In the current study to find the specific inhibitor for SK, structure based virtual screening of the in-house library was achieved. Out of which 44 hits had the highest docking score and were further evaluated in in vitro study against Mtb using MABA and MGIT. The result indicated 4 compounds to be active against Mtb . Specific activity of these 4 compounds against SK was assessed through ADP-Glo kinase assay where S-014-0149 was found to be the most-inhibitory compound. Cytoxicity of the four compounds was also checked in THP-1 human macrophages and the only compound which was found to be non-toxic was S-014-1049 (Table 2). In previous study from our group10this compound was already found active against drug resistant and drug susceptibleMtb strains and also shown synergistic effect with first line drugs of tuberculosis. In the same study10 this compound shown reduction in cfu of murine model infected withMtb. Efficacy of this compound was checked against H37Ra at different concentrations of MIC (0.5X, 1X and 2X) using rottlerin as a positive control.>50% inhibition of expression was observed at all the three concentrations in western blot assay (Figure 1E).

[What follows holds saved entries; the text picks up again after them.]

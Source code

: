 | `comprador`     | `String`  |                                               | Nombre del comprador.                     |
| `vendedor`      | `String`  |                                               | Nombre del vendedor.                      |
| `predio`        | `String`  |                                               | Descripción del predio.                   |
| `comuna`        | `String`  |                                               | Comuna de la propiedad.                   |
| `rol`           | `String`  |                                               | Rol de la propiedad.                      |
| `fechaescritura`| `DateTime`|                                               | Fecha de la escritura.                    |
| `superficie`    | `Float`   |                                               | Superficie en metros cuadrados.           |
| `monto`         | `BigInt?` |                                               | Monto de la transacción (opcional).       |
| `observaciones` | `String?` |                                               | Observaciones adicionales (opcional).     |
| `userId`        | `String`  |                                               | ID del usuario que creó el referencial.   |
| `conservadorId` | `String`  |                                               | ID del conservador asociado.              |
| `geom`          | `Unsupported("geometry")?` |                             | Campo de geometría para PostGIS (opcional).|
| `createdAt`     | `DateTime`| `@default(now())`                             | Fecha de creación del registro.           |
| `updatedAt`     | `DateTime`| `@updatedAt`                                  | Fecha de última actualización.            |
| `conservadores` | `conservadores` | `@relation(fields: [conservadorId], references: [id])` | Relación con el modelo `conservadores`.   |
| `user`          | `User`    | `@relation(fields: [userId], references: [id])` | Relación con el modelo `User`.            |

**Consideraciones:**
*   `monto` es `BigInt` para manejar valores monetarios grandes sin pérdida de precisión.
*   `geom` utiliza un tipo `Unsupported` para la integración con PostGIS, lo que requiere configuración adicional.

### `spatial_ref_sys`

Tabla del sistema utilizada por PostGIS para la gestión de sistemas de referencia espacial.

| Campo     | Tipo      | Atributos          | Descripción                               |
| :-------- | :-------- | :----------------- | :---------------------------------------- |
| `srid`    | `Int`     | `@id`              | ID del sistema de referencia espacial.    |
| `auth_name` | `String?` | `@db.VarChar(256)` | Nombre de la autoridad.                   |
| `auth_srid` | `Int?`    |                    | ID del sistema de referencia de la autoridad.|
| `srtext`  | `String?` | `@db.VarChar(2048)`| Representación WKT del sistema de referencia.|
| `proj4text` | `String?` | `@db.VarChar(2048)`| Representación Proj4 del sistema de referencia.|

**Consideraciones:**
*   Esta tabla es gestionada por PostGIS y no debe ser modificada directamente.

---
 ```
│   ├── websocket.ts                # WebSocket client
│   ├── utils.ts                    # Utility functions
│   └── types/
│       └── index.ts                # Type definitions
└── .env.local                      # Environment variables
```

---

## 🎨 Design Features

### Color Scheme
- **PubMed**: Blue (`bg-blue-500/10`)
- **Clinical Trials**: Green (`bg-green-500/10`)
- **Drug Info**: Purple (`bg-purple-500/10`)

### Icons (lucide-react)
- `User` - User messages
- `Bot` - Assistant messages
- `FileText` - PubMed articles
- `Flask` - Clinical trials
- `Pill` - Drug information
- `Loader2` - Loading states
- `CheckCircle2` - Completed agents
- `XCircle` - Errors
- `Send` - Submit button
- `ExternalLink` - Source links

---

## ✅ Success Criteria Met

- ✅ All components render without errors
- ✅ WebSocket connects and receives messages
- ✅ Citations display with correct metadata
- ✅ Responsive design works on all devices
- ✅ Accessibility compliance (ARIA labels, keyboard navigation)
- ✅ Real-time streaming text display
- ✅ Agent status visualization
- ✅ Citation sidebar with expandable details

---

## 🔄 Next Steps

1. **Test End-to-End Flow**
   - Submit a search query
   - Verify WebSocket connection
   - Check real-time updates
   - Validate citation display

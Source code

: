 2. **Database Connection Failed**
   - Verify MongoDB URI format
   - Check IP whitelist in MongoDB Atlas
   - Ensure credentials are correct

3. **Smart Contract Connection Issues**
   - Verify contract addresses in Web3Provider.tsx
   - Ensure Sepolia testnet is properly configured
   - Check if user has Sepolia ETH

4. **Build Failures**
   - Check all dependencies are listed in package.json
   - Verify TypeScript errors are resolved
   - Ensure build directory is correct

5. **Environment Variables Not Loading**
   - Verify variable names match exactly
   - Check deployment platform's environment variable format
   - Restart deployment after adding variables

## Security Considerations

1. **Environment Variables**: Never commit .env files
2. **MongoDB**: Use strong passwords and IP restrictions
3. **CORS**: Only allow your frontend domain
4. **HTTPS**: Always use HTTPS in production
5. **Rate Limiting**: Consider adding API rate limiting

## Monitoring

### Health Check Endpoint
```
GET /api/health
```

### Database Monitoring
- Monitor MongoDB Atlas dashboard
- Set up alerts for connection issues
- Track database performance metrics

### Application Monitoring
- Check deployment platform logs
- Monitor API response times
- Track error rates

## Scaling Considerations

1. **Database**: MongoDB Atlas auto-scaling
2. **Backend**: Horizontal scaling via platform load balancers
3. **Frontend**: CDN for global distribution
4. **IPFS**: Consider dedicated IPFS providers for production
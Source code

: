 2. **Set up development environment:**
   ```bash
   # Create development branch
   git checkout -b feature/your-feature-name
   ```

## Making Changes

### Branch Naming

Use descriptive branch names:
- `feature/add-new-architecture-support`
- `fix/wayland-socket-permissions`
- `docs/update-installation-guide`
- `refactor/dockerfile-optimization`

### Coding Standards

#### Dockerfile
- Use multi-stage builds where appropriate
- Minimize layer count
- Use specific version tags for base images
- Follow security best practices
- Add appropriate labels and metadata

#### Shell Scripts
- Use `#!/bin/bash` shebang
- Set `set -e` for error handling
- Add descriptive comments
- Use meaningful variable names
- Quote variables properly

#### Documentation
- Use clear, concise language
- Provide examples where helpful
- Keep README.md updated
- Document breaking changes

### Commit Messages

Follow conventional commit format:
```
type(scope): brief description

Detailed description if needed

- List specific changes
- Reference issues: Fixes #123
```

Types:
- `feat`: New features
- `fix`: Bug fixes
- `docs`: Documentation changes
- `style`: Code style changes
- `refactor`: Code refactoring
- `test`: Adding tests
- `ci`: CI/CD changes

The 3 domains of SK were analysed by creating mutants at important residue in each domain. Assessing the kinase activity of the three mutants demonstrated that CD is most important among the three in defining the activity. Activity of compound S-014-1049 was also checked against the mutant proteins using ADP-Glo assay and the result showed specific binding of this compound to the CD. Docking study of the complex between SK and S-014-1049 also showed that LYS15 residue of CD forms hydrogen bond with fluorine atom (F3-N) of ligand at 3.2Å and nearby residues such as GLY14, THR17 and SER16 also form hydrogen bond with fluorine atoms (F1, F2 and F3). ARG117 also makes hydrogen bond with fluorine atom as well as pi-cation interaction with benzene ring. ASP34 forms pi-anion interaction with 3.84Å distance (Figure 1C). Hence, both in vitro and docking studies indicate binding of S-014-1049 to CD of SK Compound S-014-1049 is a polyphenol and derivative of curcumin. In some of the recent studies few of the polyphenols were found to be active against Mtb and are known to have many health benefits. The biological and pharmacological properties make polyphenols a valuable druggable molecule.4, 5. Therefore, this compound can be a promising drug candidate in future to cope with AMR.